That’s what Jesus is getting at here. Jesus is not opposed to the family – far from it! What Jesus warns against is a divided loyalty, a disposition of the heart that is attached to the things of this world above all else. In that sense, Jesus is redefining how we think about our lives, and that redefinition is costly. Like everything else with the kingdom of God, this turns our perspective upside down. I love my family the best by loving the Lord Jesus the most. I serve my neighbor the best by serving the Lord Jesus first and foremost. And I minister to the world most effectively by focusing, with all my strength, on the good news of Christ and what God has done in and through him. Divided loyalties don’t lead to faithfulness. If we want to live with kingdom priorities, then Jesus demands our absolute allegiance.
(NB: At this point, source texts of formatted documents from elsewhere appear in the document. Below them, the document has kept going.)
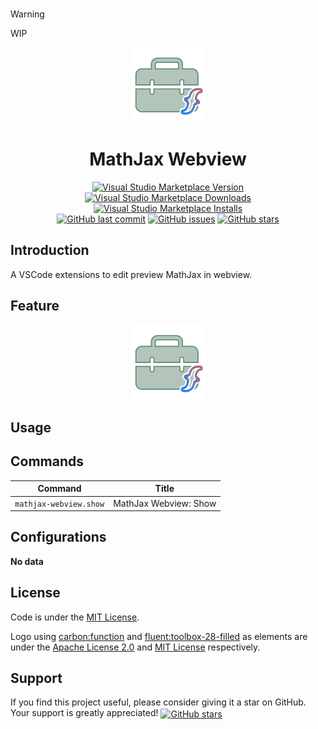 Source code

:<br>

> [!WARNING]
> WIP

<p align="center">
<img src="https://github.com/howcasperwhat/mathjax-webview/blob/main/assets/logo.png?raw=true" width="120" alt="logo" />
</p>

<h1 align="center">MathJax Webview</h1>

<p align="center">
<a href="https://marketplace.visualstudio.com/items?itemName=howcasperwhat.mathjax-webview" target="__blank"><img src="https://img.shields.io/visual-studio-marketplace/v/howcasperwhat.mathjax-webview.svg?color=blue&amp;label=VS%20Code%20Marketplace&logo=visual-studio-code" alt="Visual Studio Marketplace Version" /></a>
<a href="https://marketplace.visualstudio.com/items?itemName=howcasperwhat.mathjax-webview" target="__blank"><img src="https://img.shields.io/visual-studio-marketplace/d/howcasperwhat.mathjax-webview.svg?color=BD976A" alt="Visual Studio Marketplace Downloads" /></a>
<a href="https://marketplace.visualstudio.com/items?itemName=howcasperwhat.mathjax-webview" target="__blank"><img src="https://img.shields.io/visual-studio-marketplace/i/howcasperwhat.mathjax-webview.svg?color=63ba83" alt="Visual Studio Marketplace Installs" /></a>
<br/>
<a href="https://github.com/howcasperwhat/mathjax-webview" target="__blank"><img src="https://img.shields.io/github/last-commit/howcasperwhat/mathjax-webview.svg?color=c977be" alt="GitHub last commit" /></a>
<a href="https://github.com/howcasperwhat/mathjax-webview/issues" target="__blank"><img src="https://img.shields.io/github/issues/howcasperwhat/mathjax-webview.svg?color=a38eed" alt="GitHub issues" /></a>
<a href="https://github.com/howcasperwhat/mathjax-webview" target="__blank"><img alt="GitHub stars" src="https://img.shields.io/github/stars/howcasperwhat/mathjax-webview?style=social"></a>
</p>

## Introduction

A VSCode extensions to edit preview MathJax in webview.

## Feature

<p align="center">
<img src="https://github.com/howcasperwhat/mathjax-webview/blob/main/assets/logo.png?raw=true" alt="feature" width="120"/>
</p>

## Usage

## Commands

<!-- commands -->

| Command                | Title                 |
| ---------------------- | --------------------- |
| `mathjax-webview.show` | MathJax Webview: Show |

<!-- commands -->

## Configurations

<!-- configs -->

**No data**

<!-- configs -->

## License

Code is under the [MIT License](https://github.com/howcasperwhat/mathjax-webview/blob/main/LICENSE).

Logo using [carbon:function](https://github.com/carbon-design-system/carbon) and [fluent:toolbox-28-filled](https://github.com/microsoft/fluentui-system-icons/blob/main/assets/Toolbox/SVG/ic_fluent_toolbox_28_filled.svg?short_path=009d427) as elements are under the [Apache License 2.0](https://github.com/carbon-design-system/carbon/blob/main/LICENSE) and [MIT License](https://github.com/microsoft/fluentui-system-icons/blob/main/LICENSE) respectively.

## Support

If you find this project useful, please consider giving it a star on GitHub. Your support is greatly appreciated! <a href="https://github.com/howcasperwhat/mathjax-webview" target="__blank"><img alt="GitHub stars" src="https://img.shields.io/badge/Github-🌟-688D78?logo=github" align="center"></a>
Listen, I don’t know any believer who would say he doesn’t want to grow in his commitment to Christ and to his kingdom. I don’t know any Christian would say she doesn’t want to be more devoted in her allegiance to the Lord. But here’s the truth. When the time comes to make that commitment and endure that cost, I do know many believers who say like the man in v59, “Hold on, Jesus – let me do this other thing first. Let me attend to this other priority, and then I’ll focus on the Lord and on his kingdom.”

I know Christians like that because I am one. I’d prefer discipleship to be easy. I often find myself saying, “Well, when the kids are older – when the church is in a more stable place – when I’m in a better frame of mind – then I’ll press into those kingdom priorities. Then, I’ll go deeper in my allegiance to the gospel.”

But do you know what happens with that mindset? It just keeps pushing absolute allegiance farther down the road. There’s always another priority, isn’t there? There’s always another good thing that demands my attention, and that means the absolute allegiance Jesus calls is left in the category of “Well, maybe one day.”

What about you, brothers and sisters? Can you relate to that “maybe one day” mindset? If so, then perhaps today is the day that you hear afresh the words of the Savior – “Whoever would save his life will lose it, but whoever loses his life for my sake will save it.” Discipleship is costly, but the end of the road is life with the Lord Jesus himself.

Where is he calling you to take up the cross today? It could be a renewed commitment to take in his Word, day by day: studying, reading, meditating, and obeying what God has said. It could be a renewed focus on prayer, where you commune with the heavenly Father and bear the burdens of others in his presence. It could be a deepened commitment to the life of the church body, aiming to regularly encourage fellow members and be a means of grace in their lives. It could be the humble boldness to continue pursuing your neighbor or co-worker, praying that God would open the door for the gospel and give them faith. That’s the stuff of the Christian life. It’s not flashy, it doesn’t generate headlines, and it’s costly. But it does lead to life. Where is God calling you to take up the cross?

When Christ calls a man, he bids him come and die,” Dietrich Bonhoeffer said. And I would add, “he bids him come and die so that he might live.” Brothers and Sisters, let’s take up the cross with the Lord Jesus. Let’s rejoice in his blood shed for us, and then let’s live, each day, bearing the cost, knowing that life is found in and with Jesus Christ. Amen.